Thursday, June 21, 2012

Contemplation in Art

 It's not difficult to tell the difference between a music performance or composition that came out of the silent heart and one which is the result of a calculative mind enmeshed with "external products" such as notes in a paper, fashion ideas, the desire to please others... 
Not many artists and composers have the courage to recognize that the greatest art works are not "created" by them, but rather woven from another level of reality which is beyond the "ordinary self". The artist is a mere vessel, whereas the Deep creates by using whatever is available, which can be the attitude and technique of the person.  But it seems one has to become "actively receptive" to pick up higher influences.

We don't do anything, but without us, nothing can be done (Jeanne De Salzmann)

It's worth mentioning a remark by Mozart, who said his music turned up "fully made" in his head before it was actualized on instruments or written on a paper. 
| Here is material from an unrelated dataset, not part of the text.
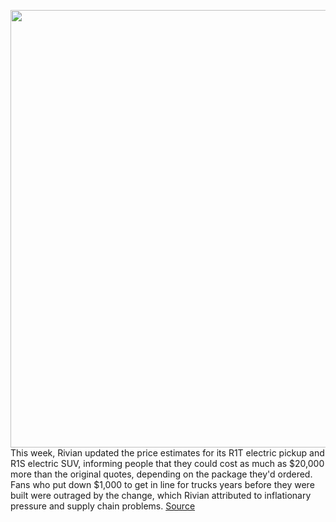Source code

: <img src='https://cdn.vox-cdn.com/thumbor/Vm3OS2B4ZGuMH23LZpMtHk_uG4g=/0x0:2040x1360/1200x800/filters:focal(857x517:1183x843)/cdn.vox-cdn.com/uploads/chorus_image/image/70574194/mclark_210923_4776_0008.0.jpg' width='700px' /><br/>
This week, Rivian updated the price estimates for its R1T electric pickup and R1S electric SUV, informing people that they could cost as much as $20,000 more than the original quotes, depending on the package they'd ordered. Fans who put down $1,000 to get in line for trucks years before they were built were outraged by the change, which Rivian attributed to inflationary pressure and supply chain problems.
<a href='https://www.theverge.com/2022/3/3/22959855/rivian-r1s-r1t-price-ev-vaporware-cars-preorder'> Source <a/>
Where do the receptivity and creative action take place?

There is a "flowing and spacious silence" that cannot be expressed, only experienced within. In it and from it, all seems to fit, and we feel effortlessly at ease, perhaps being what we're meant to be.

At the same time, because of our unbalanced condition, finding this silence within is both a higher demand and a challenge. Hence the importance of finding openeness. 

Let's listen now to an inspired and free interpretation of the 2nd movement of Mozart's 12th Sonata (KV 332), performed by Friedrich Gulda.  His words at the end are good to ponder. 


queridia said...

Thanks for sharing. Mozart is a living model of many attributes of
God, some beautiful, such as being able to translate so much inner content to paper. That must require a special connection to God to be able to do.

Beethoven wrote that what he wrote was as nothing compared to what he heard in his mind.

But what a miracle it is to me, to be able to watch and hear various performers play the music that is so beautiful, so perfect and its forever bound now in time!!

Fernando Humberto said...

That talent is unusual yes. But even more surprising is the fact those musicians were quite ordinary persons, with strong weaknesses and inner misery, result perhaps of a social incomprehension. This confirms, so to say, that the inspiring art has a deep source, from which we all may drink, under certain cicumstances that defy conventional classifications.